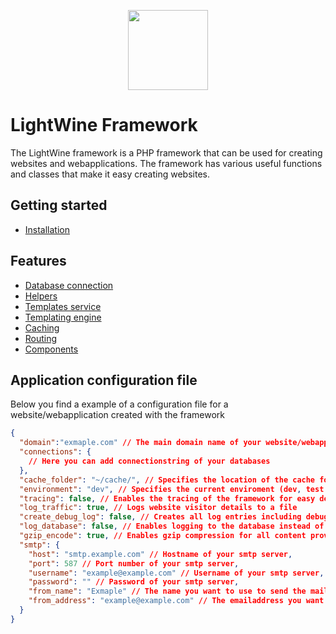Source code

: <p align="center" >
  <img src="https://www.moviedos.nl/images/light_wine_logo.png" style="width:128px;" />
</p>

# LightWine Framework
The LightWine framework is a PHP framework that can be used for creating websites and webapplications. The framework has various useful functions and classes that make it easy creating websites.

## Getting started
* [Installation]()

## Features
* [Database connection]()
* [Helpers]()
* [Templates service]()
* [Templating engine]()
* [Caching]()
* [Routing]()
* [Components]()

## Application configuration file
Below you find a example of a configuration file for a website/webapplication created with the framework

```json 
{
  "domain":"exmaple.com" // The main domain name of your website/webapplication,
  "connections": {
    // Here you can add connectionstring of your databases
  },
  "cache_folder": "~/cache/", // Specifies the location of the cache folder
  "environment": "dev", // Specifies the current enviroment (dev, test or live)
  "tracing": false, // Enables the tracing of the framework for easy debugging
  "log_traffic": true, // Logs website visitor details to a file
  "create_debug_log": false, // Creates all log entries including debug log entries
  "log_database": false, // Enables logging to the database instead of a file
  "gzip_encode": true, // Enables gzip compression for all content provided by the framework
  "smtp": {
    "host": "smtp.example.com" // Hostname of your smtp server,
    "port": 587 // Port number of your smtp server,
    "username": "example@example.com" // Username of your smtp server,
    "password": "" // Password of your smtp server,
    "from_name": "Exmaple" // The name you want to use to send the mail,
    "from_address": "example@example.com" // The emailaddress you want to use to send the mail
  }
}
```
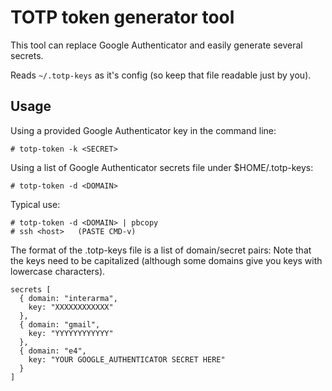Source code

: # TOTP token generator tool

This tool can replace Google Authenticator and easily generate several secrets.

Reads `~/.totp-keys` as it's config (so keep that file readable just by you).

## Usage

Using a provided Google Authenticator key in the command line:
```
# totp-token -k <SECRET>
```

Using a list of Google Authenticator secrets file under $HOME/.totp-keys:
```
# totp-token -d <DOMAIN>
```

Typical use:
```
# totp-token -d <DOMAIN> | pbcopy
# ssh <host>   (PASTE CMD-v)
```

The format of the .totp-keys file is a list of domain/secret pairs:
Note that the keys need to be capitalized (although some domains give you keys with lowercase characters).

```
secrets [
  { domain: "interarma",
    key: "XXXXXXXXXXXX"
  },
  { domain: "gmail",
    key: "YYYYYYYYYYYY"
  },
  { domain: "e4",
    key: "YOUR GOOGLE_AUTHENTICATOR SECRET HERE"
  }
]
```
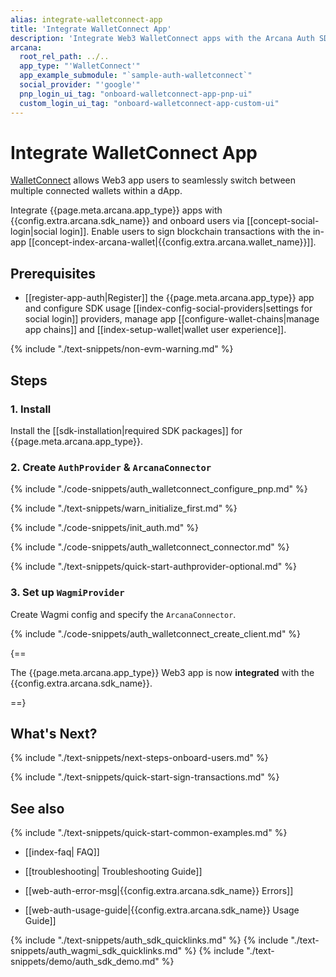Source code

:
 ```yaml
---
alias: integrate-walletconnect-app
title: 'Integrate WalletConnect App'
description: 'Integrate Web3 WalletConnect apps with the Arcana Auth SDK using the instructions listed here.'
arcana:
  root_rel_path: ../..
  app_type: "'WalletConnect'"
  app_example_submodule: "`sample-auth-walletconnect`"
  social_provider: "'google'"
  pnp_login_ui_tag: "onboard-walletconnect-app-pnp-ui"
  custom_login_ui_tag: "onboard-walletconnect-app-custom-ui"
---
```


# Integrate WalletConnect App

[WalletConnect](https://walletconnect.com/) allows Web3 app users to seamlessly switch between multiple connected wallets within a dApp. 

Integrate {{page.meta.arcana.app_type}} apps with {{config.extra.arcana.sdk_name}} and onboard users via [[concept-social-login|social login]]. Enable users to sign blockchain transactions with the in-app [[concept-index-arcana-wallet|{{config.extra.arcana.wallet_name}}]].

## Prerequisites

* [[register-app-auth|Register]] the {{page.meta.arcana.app_type}} app and configure SDK usage [[index-config-social-providers|settings for social login]] providers, manage app [[configure-wallet-chains|manage app chains]] and [[index-setup-wallet|wallet user experience]].

{% include "./text-snippets/non-evm-warning.md" %}

## Steps

### 1. Install

Install the [[sdk-installation|required SDK packages]] for {{page.meta.arcana.app_type}}.

### 2. Create `AuthProvider` & `ArcanaConnector`

{% include "./code-snippets/auth_walletconnect_configure_pnp.md" %}

{% include "./text-snippets/warn_initialize_first.md" %}

{% include "./code-snippets/init_auth.md" %}

{% include "./code-snippets/auth_walletconnect_connector.md" %}

{% include "./text-snippets/quick-start-authprovider-optional.md" %}

### 3. Set up `WagmiProvider`

Create Wagmi config and specify the `ArcanaConnector`. 

{% include "./code-snippets/auth_walletconnect_create_client.md" %}

{==

The {{page.meta.arcana.app_type}} Web3 app is now **integrated** with the {{config.extra.arcana.sdk_name}}.

==}

## What's Next?

{% include "./text-snippets/next-steps-onboard-users.md" %}

{% include "./text-snippets/quick-start-sign-transactions.md" %}

## See also

{% include "./text-snippets/quick-start-common-examples.md" %}

* [[index-faq| FAQ]]

* [[troubleshooting| Troubleshooting Guide]]

* [[web-auth-error-msg|{{config.extra.arcana.sdk_name}} Errors]]

* [[web-auth-usage-guide|{{config.extra.arcana.sdk_name}} Usage Guide]]

{% include "./text-snippets/auth_sdk_quicklinks.md" %}
{% include "./text-snippets/auth_wagmi_sdk_quicklinks.md" %}
{% include "./text-snippets/demo/auth_sdk_demo.md" %}
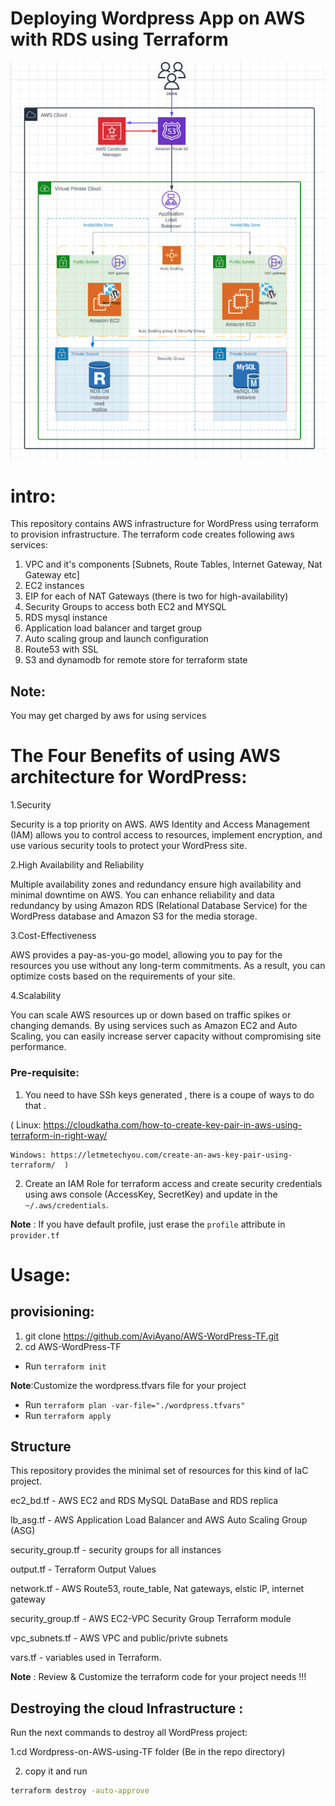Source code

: 
# Deploying Wordpress App on AWS with RDS using Terraform
![1](https://github.com/AviAyano/AWS-WordPress-TF/blob/master/wordpress_architecture.png)


intro:
=========
This repository contains AWS infrastructure for WordPress using terraform to provision infrastructure. 
The terraform code creates following aws services:

1. VPC and it's components [Subnets, Route Tables, Internet Gateway, Nat Gateway etc]
2. EC2 instances 
3. EIP for each of NAT Gateways (there is two for high-availability)
4. Security Groups to access both EC2 and MYSQL
5. RDS mysql instance
6. Application load balancer and target group
7. Auto scaling group and launch configuration
8. Route53 with SSL
9. S3 and dynamodb for remote store for terraform state

Note:  
-----
You may get charged by aws for using services

The Four Benefits of using AWS architecture for WordPress:
======================================================
1.Security

Security is a top priority on AWS. AWS Identity and Access Management (IAM) allows you to control access to resources, implement encryption, and use various security tools to protect your WordPress site.

2.High Availability and Reliability

Multiple availability zones and redundancy ensure high availability and minimal downtime on AWS. You can enhance reliability and data redundancy by using Amazon RDS (Relational Database Service) for the WordPress database and Amazon S3 for the media storage.

3.Cost-Effectiveness

AWS provides a pay-as-you-go model, allowing you to pay for the resources you use without any long-term commitments. As a result, you can optimize costs based on the requirements of your site.

4.Scalability

You can scale AWS resources up or down based on traffic spikes or changing demands. By using services such as Amazon EC2 and Auto Scaling, you can easily increase server capacity without compromising site performance.

### Pre-requisite:

   1. You need to have SSh keys generated , there is a coupe of ways to do that .
   
   ( Linux: https://cloudkatha.com/how-to-create-key-pair-in-aws-using-terraform-in-right-way/
     
    Windows: https://letmetechyou.com/create-an-aws-key-pair-using-terraform/  )

   2. Create an IAM Role for terraform access and create security credentials using aws console (AccessKey, SecretKey) and update in the `~/.aws/credentials`.
   
   __Note__ : If you have default profile, just erase the `profile` attribute in `provider.tf`


Usage:
=======

provisioning:
-------------

1. git clone https://github.com/AviAyano/AWS-WordPress-TF.git
2. cd AWS-WordPress-TF
- Run `terraform init`

__Note__:Customize the wordpress.tfvars file for your project 

- Run `terraform plan -var-file="./wordpress.tfvars"` 
- Run `terraform apply`


## Structure
This repository provides the minimal set of resources for this kind of IaC project.

  ec2_bd.tf - AWS EC2 and RDS MySQL DataBase and RDS replica

  lb_asg.tf - AWS Application Load Balancer and AWS Auto Scaling Group (ASG) 

  security_group.tf - security groups for all instances

  output.tf - Terraform Output Values

  network.tf - AWS Route53, route_table, Nat gateways, elstic IP, internet gateway

  security_group.tf - AWS EC2-VPC Security Group Terraform module

  vpc_subnets.tf - AWS VPC and public/privte subnets

  vars.tf - variables used in Terraform. 

  __Note__ : Review & Customize the terraform code for your project needs !!!


Destroying the cloud Infrastructure :
-------------------------------------
Run the next commands to destroy all WordPress project:

1.cd Wordpress-on-AWS-using-TF folder (Be in the repo directory)

2. copy it and run
```bash
terraform destroy -auto-approve
```

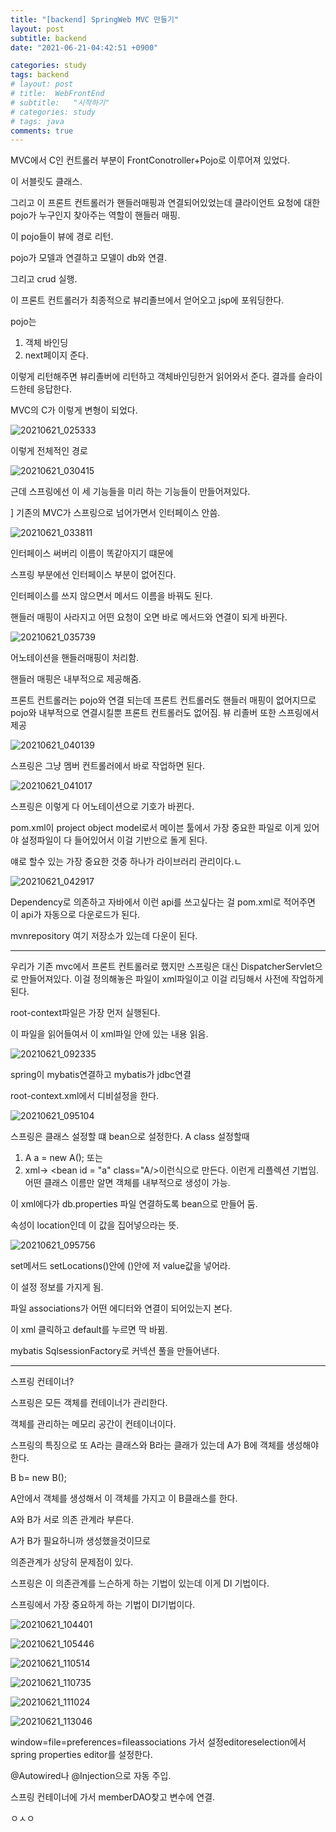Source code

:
 ```yaml
---
title: "[backend] SpringWeb MVC 만들기"
layout: post
subtitle: backend
date: "2021-06-21-04:42:51 +0900"

categories: study
tags: backend
# layout: post
# title:  WebFrontEnd
# subtitle:   "시작하기"
# categories: study
# tags: java
comments: true
---
```



MVC에서 C인 컨트롤러 부분이
FrontConotroller+Pojo로 이루어져 있었다.


이 서블릿도 클래스.


그리고 이 프론트 컨트롤러가 핸들러매핑과 연결되어있었는데 클라이언트 요청에 대한 pojo가 누구인지 찾아주는 역할이 핸들러 매핑.

이 pojo들이 뷰에 경로 리턴.


pojo가 모델과 연결하고 모델이 db와 연결.

그리고 crud 실행.

이 프론트 컨트롤러가 최종적으로 뷰리졸브에서 얻어오고 jsp에 포워딩한다.

pojo는
1. 객체 바인딩
2. next페이지 준다.

이렇게 리턴해주면 뷰리졸버에 리턴하고 객체바인딩한거 읽어와서 준다. 결과를 슬라이드한테 응답한다.

MVC의 C가 이렇게 변형이 되었다.

![20210621_025333](/assets/20210621_025333.png)

이렇게 전체적인 경로


![20210621_030415](/assets/20210621_030415.png)

근데 스프링에선 이 세 기능들을 미리 하는 기능들이 만들어져있다.

]
기존의 MVC가 스프링으로 넘어가면서 인터페이스 안씀.

![20210621_033811](/assets/20210621_033811.png)

인터페이스 써버리 이름이 똑같아지기 떄문에

스프링 부분에선 인터페이스 부분이 없어진다.

인터페이스를 쓰지 않으면서 메서드 이름을 바꿔도 된다.

핸들러 매핑이 사라지고 어떤 요청이 오면 바로 메서드와 연결이 되게 바뀐다.

![20210621_035739](/assets/20210621_035739.png)

어노테이션을 핸들러매핑이 처리함.

핸들러 매핑은 내부적으로 제공해줌.

프론트 컨트롤러는 pojo와 연결 되는데 프론트 컨트롤러도 핸들러 매핑이 없어지므로 pojo와 내부적으로 연결시킬뿐 프론트 컨트롤러도 없어짐.
뷰 리졸버 또한 스프링에서 제공

![20210621_040139](/assets/20210621_040139.png)

스프링은 그냥 멤버 컨트롤러에서 바로 작업하면 된다.


![20210621_041017](/assets/20210621_041017.png)

스프링은 이렇게 다 어노테이션으로 기호가 바뀐다.



pom.xml이 project object model로서 메이븐 툴에서 가장 중요한 파일로 이게 있어야 설정파일이 다 들어있어서 이걸 기반으로 돌게 된다.

얘로 할수 있는 가장 중요한 것중 하나가 라이브러리 관리이다.ㄴ


![20210621_042917](/assets/20210621_042917.png)

Dependency로 의존하고 자바에서 이런 api를 쓰고싶다는 걸 pom.xml로 적어주면 이 api가 자동으로 다운로드가 된다.

mvnrepository 여기 저장소가 있는데 다운이 된다.


-------


우리가 기존 mvc에서 프론트 컨트롤러로 했지만 스프링은 대신 DispatcherServlet으로 만들어져있다. 이걸 정의해놓은 파일이 xml파일이고 이걸 리딩해서 사전에 작업하게 된다.

root-context파일은 가장 먼저 실행된다.

이 파일을 읽어들여서 이 xml파일 안에 있는 내용 읽음.

![20210621_092335](/assets/20210621_092335.png)


spring이 mybatis연결하고 mybatis가 jdbc연결

root-context.xml에서 디비설정을 한다.


![20210621_095104](/assets/20210621_095104.png)

스프링은 클래스 설정할 떄 bean으로 설정한다.
A class 설정할때
1) A a = new A(); 또는
2) xml-> <bean id = "a" class="A/>이런식으로 만든다.
이런게 리플렉션 기법임.
어떤 클래스 이름만 알면 객체를 내부적으로 생성이 가능.

이 xml에다가 db.properties 파일 연결하도록 bean으로 만들어 둠.

속성이 location인데 이 값을 집어넣으라는 뜻.

![20210621_095756](/assets/20210621_095756.png)

set메서드 setLocations()안에 ()안에 저 value값을 넣어라.

이 설정 정보를 가지게 됨.


파일 associations가 어떤 에디터와 연결이 되어있는지 본다.

이 xml 클릭하고 default를 누르면 딱 바뀜.


mybatis SqlsessionFactory로 커넥션 풀을 만들어낸다.

------

스프링 컨테이너?

스프링은 모든 객체를 컨테이너가 관리한다.

객체를 관리하는 메모리 공간이 컨테이너이다.

스프링의 특징으로 또 A라는 클래스와 B라는 클래가 있는데 A가 B에 객체를 생성해야 한다.

B b= new B();

A안에서 객체를 생성해서 이 객체를 가지고 이  B클래스를 한다.

A와 B가 서로 의존 관계라 부른다.

A가 B가 필요하니까 생성했을것이므로

의존관계가 상당히 문제점이 있다.

스프링은 이 의존관계를 느슨하게 하는 기법이 있는데 이게 DI 기법이다.

스프링에서 가장 중요하게 하는 기법이 DI기법이다.

![20210621_104401](/assets/20210621_104401.png)

![20210621_105446](/assets/20210621_105446.png)

![20210621_110514](/assets/20210621_110514.png)

![20210621_110735](/assets/20210621_110735.png)


![20210621_111024](/assets/20210621_111024.png)

![20210621_113046](/assets/20210621_113046.png)


window=file=preferences=fileassociations 가서 설정editoreselection에서 spring properties editor를 설정한다.

@Autowired나 @Injection으로 자동 주입.

스프링 컨테이너에 가서 memberDAO찾고 변수에 연결.

ㅇㅅㅇ
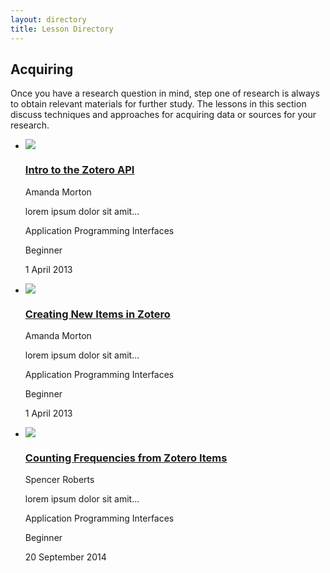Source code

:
 ```yaml
---
layout: directory
title: Lesson Directory
---
```


Acquiring
-----------------------------------------

Once you have a research question in mind, step one of research is always to obtain relevant materials for further study. The lessons in this section discuss techniques and approaches for acquiring data or sources for your research.

<ul class='lesson-images'>
  <li>
    <a href="../lessons/intro-to-the-zotero-api"><img src="../gallery/intro-to-the-zotero-api.png"></a>
    <h3><a href="../lessons/intro-to-the-zotero-api">Intro to the Zotero API</a></h3>
      <p>Amanda Morton</p>
      <p>lorem ipsum dolor sit amit...</p>
      <p>Application Programming Interfaces</p>
      <p>Beginner</p>
      <p>1 April 2013</p>
    
  </li>
  <li>
    <a href="../lessons/creating-new-items-in-zotero"><img src="../gallery/creating-new-items-in-zotero.png"></a>
      <h3><a href="../lessons/creating-new-items-in-zotero">Creating New Items in Zotero</a></h3>
      <p>Amanda Morton</p>
      <p>lorem ipsum dolor sit amit...</p>
      <p>Application Programming Interfaces</p>
      <p>Beginner</p>
      <p>1 April 2013</p>
  </li>
  <li>
    <a href="../lessons/counting-frequencies-from-zotero-items"><img src="../gallery/counting-frequencies-from-zotero-items.png"></a>
      <h3><a href="../lessons/counting-frequencies-from-zotero-items">Counting Frequencies from Zotero Items</a></h3>
      <p>Spencer Roberts</p>
      <p>lorem ipsum dolor sit amit...</p>
      <p>Application Programming Interfaces</p>
      <p>Beginner</p>
      <p>20 September 2014</p>
  </li>
</ul>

§ What is being asked:
Give back an exact repeat of the lines from the top of the data through the line that holds "token generator tool", both included, and omit pictures.

§ Output for this task:
Source code

: <p align="center" >
  <img src="https://www.moviedos.nl/images/light_wine_logo.png" style="width:128px;" />
</p>

# LightWine Framework
The LightWine framework is a PHP framework that can be used for creating websites and webapplications. The framework has various useful functions and classes that make it easy creating websites.

## Getting started
* [Installation]()

## Features
* [Database connection]()
* [Helpers]()
* [Templates service]()
* [Templating engine]()
* [Caching]()
* [Routing]()
* [Components]()

## Application configuration file
Below you find a example of a configuration file for a website/webapplication created with the framework

```json 
{
  "domain":"exmaple.com" // The main domain name of your website/webapplication,
  "connections": {
    // Here you can add connectionstring of your databases
  },
  "cache_folder": "~/cache/", // Specifies the location of the cache folder
  "environment": "dev", // Specifies the current enviroment (dev, test or live)
  "tracing": false, // Enables the tracing of the framework for easy debugging
  "log_traffic": true, // Logs website visitor details to a file
  "create_debug_log": false, // Creates all log entries including debug log entries
  "log_database": false, // Enables logging to the database instead of a file
  "gzip_encode": true, // Enables gzip compression for all content provided by the framework
  "smtp": {
    "host": "smtp.example.com" // Hostname of your smtp server,
    "port": 587 // Port number of your smtp server,
    "username": "example@example.com" // Username of your smtp server,
    "password": "" // Password of your smtp server,
    "from_name": "Exmaple" // The name you want to use to send the mail,
    "from_address": "example@example.com" // The emailaddress you want to use to send the mail
  }
}
```
Source code

: # TOTP token generator tool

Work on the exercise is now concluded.